I opened this book expecting not to like it, but its narrator won me over. The premise is deceptively simple: A rat raised on books longs to befriend a human. Really, it's about the insufficiency of language, the limitations of our bodies, the hugeness of the world, and our insignificance within it. As bleak as that sounds, Savage executes it humorously. A thoroughly enjoyable, intelligent story.— Sarah G.
"I had always imagined that my life story...would have a great first line: something like Nabokov's 'Lolita, light of my life, fire of my loins;' or if I could not do lyric, then something sweeping like Tolstoy's 'All happy families are alike, but every unhappy family is unhappy in its own way.' When it comes to openers, though, the best in my view has to be the first line of Ford Madox Ford's The Good Soldier 'This is the saddest story I have ever heard.'"

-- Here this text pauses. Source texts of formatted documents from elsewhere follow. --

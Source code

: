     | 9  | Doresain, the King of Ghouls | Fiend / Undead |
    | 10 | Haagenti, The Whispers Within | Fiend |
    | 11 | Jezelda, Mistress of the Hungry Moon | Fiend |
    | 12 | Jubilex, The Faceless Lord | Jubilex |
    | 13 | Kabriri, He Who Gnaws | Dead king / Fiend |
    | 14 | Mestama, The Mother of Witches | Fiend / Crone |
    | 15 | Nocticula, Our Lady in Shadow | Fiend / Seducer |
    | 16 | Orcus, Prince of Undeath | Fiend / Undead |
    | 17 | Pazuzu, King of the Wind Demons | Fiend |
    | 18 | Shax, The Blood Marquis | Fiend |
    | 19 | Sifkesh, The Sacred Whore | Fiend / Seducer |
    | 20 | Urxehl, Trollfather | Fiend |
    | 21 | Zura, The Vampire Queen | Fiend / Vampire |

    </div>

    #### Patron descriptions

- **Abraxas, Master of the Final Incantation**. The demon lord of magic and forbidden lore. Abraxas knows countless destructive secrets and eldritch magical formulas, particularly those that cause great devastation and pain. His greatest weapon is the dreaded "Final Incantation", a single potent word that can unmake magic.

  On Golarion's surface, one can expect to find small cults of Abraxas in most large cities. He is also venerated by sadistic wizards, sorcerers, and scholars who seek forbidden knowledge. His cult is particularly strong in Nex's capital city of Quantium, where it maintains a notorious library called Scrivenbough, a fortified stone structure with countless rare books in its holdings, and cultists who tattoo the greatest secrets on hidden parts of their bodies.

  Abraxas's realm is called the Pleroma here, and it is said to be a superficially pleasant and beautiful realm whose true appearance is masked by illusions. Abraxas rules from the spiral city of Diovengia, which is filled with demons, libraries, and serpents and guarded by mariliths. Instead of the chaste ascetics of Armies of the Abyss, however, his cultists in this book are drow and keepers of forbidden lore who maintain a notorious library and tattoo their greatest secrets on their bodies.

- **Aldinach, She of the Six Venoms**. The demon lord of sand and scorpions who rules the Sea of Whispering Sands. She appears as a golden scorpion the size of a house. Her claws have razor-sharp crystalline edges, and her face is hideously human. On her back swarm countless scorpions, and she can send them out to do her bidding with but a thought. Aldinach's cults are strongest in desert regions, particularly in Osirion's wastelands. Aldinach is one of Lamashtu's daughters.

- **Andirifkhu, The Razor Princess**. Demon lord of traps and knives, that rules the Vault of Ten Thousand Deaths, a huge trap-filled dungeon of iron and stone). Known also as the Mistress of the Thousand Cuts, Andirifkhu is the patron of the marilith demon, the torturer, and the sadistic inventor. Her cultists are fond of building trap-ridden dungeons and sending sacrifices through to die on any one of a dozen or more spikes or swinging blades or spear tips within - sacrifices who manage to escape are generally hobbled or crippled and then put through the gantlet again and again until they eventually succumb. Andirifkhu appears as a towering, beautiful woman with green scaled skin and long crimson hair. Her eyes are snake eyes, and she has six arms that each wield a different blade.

So begins the remarkable tale of Firmin the rat. Born in a bookstore in a blighted 1960's Boston neighborhood, Firmin miraculously learns how to read by digesting his nest of books. Alienated from his family and unable to communicate with the humans he loves, Firmin quickly realizes that a literate rat is a lonely rat.
Following a harrowing misunderstanding with his hero, the bookseller, Firmin begins to risk the dangers of Scollay Square, finding solace in the Lovelies of the burlesque cinema. Finally adopted by a down-on-his-luck science fiction writer, the tide begins to turn, but soon they both face homelessness when the wrecking ball of urban renewal arrives.
In a series of misadventures, Firmin is ultimately led deep into his own imaginative soul - a place where Ginger Rogers can hold him tight and tattered books, storied neighborhoods, and down-and-out rats can find people who adore them.
A native of South Carolina, Sam Savage now lives in Madison, Wisconsin. This is his first novel.